[[ Records supplied open ]]
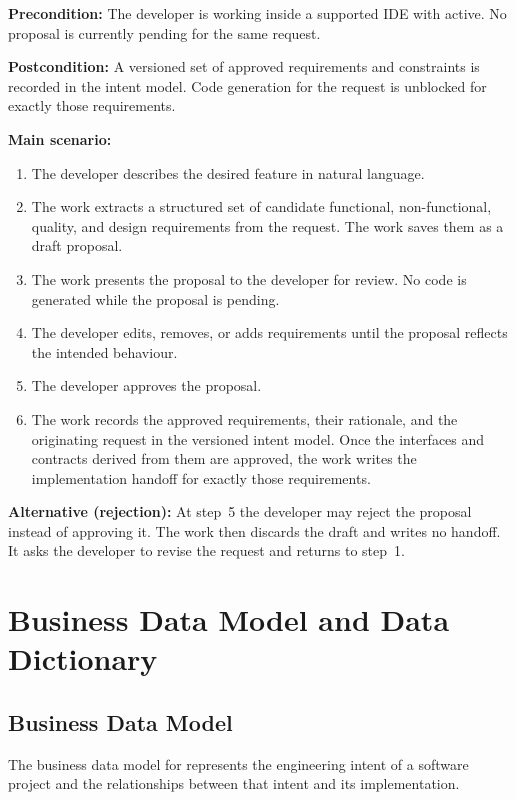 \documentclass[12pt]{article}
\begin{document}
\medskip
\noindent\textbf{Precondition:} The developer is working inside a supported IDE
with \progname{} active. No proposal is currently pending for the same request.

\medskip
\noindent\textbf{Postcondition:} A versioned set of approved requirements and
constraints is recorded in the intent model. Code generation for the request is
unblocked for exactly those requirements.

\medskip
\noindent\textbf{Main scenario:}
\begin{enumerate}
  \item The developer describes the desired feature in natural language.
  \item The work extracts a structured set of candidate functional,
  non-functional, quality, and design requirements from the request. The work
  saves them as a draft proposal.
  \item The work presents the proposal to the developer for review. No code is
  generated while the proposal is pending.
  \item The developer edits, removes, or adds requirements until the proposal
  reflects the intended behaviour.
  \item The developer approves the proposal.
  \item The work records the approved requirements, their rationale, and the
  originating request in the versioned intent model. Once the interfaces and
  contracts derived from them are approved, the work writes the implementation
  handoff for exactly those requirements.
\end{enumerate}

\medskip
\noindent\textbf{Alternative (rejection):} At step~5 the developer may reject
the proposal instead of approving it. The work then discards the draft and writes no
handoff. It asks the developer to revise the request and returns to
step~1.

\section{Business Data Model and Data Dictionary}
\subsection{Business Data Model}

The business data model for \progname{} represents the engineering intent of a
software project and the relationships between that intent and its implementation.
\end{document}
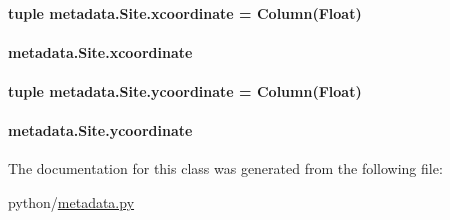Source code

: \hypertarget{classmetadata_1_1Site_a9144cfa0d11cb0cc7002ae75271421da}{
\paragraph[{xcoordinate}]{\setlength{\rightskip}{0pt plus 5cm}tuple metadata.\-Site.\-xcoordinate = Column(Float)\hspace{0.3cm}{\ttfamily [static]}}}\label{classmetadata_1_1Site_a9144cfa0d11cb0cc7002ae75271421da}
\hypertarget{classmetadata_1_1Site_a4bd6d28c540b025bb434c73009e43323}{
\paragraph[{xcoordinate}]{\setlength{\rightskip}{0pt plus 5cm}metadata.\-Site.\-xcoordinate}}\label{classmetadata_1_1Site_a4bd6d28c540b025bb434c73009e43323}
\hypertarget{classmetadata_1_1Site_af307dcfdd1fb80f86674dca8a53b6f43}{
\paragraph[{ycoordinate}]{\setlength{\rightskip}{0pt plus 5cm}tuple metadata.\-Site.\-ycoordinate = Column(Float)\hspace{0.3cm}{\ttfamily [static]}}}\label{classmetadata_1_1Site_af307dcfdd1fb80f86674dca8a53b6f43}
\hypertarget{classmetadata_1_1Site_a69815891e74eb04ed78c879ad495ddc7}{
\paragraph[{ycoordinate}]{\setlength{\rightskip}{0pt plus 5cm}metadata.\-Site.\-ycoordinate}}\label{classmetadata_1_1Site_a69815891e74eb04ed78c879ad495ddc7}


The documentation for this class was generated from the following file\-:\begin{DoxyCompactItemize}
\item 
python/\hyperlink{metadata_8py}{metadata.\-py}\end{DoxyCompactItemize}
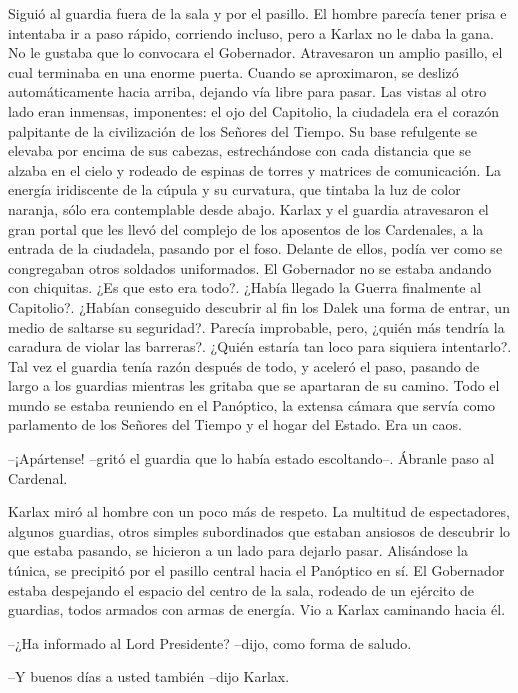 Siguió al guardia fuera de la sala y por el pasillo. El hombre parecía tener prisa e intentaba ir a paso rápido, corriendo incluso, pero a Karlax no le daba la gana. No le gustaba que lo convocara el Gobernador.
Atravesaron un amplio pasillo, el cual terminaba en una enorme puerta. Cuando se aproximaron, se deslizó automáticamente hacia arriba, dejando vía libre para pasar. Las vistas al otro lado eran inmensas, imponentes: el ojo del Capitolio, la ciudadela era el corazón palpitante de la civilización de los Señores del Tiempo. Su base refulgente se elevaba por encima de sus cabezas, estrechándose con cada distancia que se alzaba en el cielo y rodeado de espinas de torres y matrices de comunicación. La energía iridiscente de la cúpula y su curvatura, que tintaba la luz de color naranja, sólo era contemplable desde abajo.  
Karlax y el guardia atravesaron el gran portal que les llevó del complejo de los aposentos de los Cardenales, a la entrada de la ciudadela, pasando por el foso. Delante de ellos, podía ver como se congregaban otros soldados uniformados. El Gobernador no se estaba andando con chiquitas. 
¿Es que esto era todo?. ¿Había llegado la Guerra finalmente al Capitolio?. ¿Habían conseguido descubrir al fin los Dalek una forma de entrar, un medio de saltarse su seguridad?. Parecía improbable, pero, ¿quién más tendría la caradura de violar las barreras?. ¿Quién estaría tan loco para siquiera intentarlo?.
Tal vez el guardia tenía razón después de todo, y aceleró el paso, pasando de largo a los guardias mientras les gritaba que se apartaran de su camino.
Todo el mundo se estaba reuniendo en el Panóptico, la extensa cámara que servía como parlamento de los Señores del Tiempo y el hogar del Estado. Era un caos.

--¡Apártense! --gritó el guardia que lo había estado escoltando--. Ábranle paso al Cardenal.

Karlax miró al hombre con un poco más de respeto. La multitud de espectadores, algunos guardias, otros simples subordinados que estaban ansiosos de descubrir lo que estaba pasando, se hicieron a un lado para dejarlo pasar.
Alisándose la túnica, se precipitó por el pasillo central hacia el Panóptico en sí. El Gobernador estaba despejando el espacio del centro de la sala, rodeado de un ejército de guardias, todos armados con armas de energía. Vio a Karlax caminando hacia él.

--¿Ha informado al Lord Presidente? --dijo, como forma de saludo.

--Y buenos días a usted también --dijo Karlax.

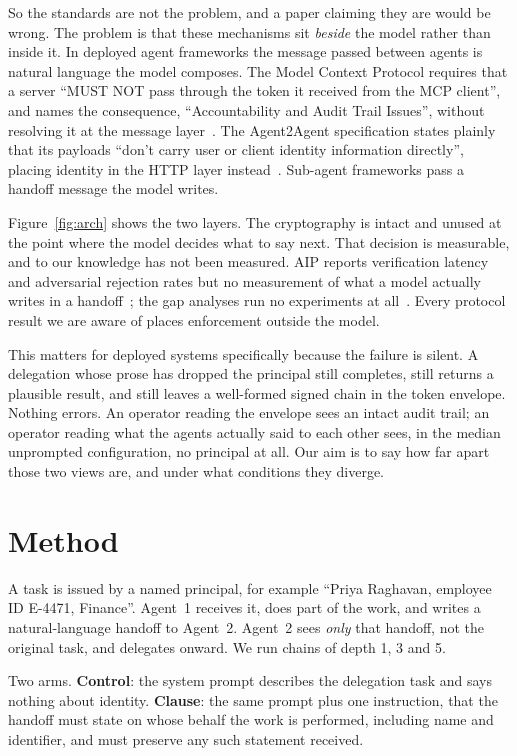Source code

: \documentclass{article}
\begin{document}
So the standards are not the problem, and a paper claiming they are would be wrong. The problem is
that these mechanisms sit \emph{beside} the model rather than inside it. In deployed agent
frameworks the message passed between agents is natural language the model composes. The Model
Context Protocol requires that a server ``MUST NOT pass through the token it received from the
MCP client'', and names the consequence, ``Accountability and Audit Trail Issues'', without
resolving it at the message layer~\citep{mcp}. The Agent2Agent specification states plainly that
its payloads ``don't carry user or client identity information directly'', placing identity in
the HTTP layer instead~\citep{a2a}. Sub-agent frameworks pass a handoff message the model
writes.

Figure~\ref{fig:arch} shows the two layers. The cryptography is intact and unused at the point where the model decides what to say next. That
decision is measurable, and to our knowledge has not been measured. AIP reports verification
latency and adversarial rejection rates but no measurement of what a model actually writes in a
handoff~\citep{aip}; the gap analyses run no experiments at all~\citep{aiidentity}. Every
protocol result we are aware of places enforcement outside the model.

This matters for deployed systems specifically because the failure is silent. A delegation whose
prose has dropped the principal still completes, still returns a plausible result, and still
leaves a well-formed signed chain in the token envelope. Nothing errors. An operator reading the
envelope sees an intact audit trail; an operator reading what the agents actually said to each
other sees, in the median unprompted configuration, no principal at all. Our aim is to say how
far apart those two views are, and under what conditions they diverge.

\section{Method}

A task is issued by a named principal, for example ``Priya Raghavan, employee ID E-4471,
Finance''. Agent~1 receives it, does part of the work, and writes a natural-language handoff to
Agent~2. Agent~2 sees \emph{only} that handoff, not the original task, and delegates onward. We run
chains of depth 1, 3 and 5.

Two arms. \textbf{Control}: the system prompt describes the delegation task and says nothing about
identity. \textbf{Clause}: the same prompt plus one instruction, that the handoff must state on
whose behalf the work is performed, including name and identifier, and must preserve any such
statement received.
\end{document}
[[ Records supplied closed ]]
» **Task directions**
Filter the entries above and keep only the lines with the word "label".

» **Response for this exercise**
\paragraph[{xcoordinate}]{\setlength{\rightskip}{0pt plus 5cm}tuple metadata.\-Site.\-xcoordinate = Column(Float)\hspace{0.3cm}{\ttfamily [static]}}}\label{classmetadata_1_1Site_a9144cfa0d11cb0cc7002ae75271421da}
\paragraph[{xcoordinate}]{\setlength{\rightskip}{0pt plus 5cm}metadata.\-Site.\-xcoordinate}}\label{classmetadata_1_1Site_a4bd6d28c540b025bb434c73009e43323}
\paragraph[{ycoordinate}]{\setlength{\rightskip}{0pt plus 5cm}tuple metadata.\-Site.\-ycoordinate = Column(Float)\hspace{0.3cm}{\ttfamily [static]}}}\label{classmetadata_1_1Site_af307dcfdd1fb80f86674dca8a53b6f43}
\paragraph[{ycoordinate}]{\setlength{\rightskip}{0pt plus 5cm}metadata.\-Site.\-ycoordinate}}\label{classmetadata_1_1Site_a69815891e74eb04ed78c879ad495ddc7}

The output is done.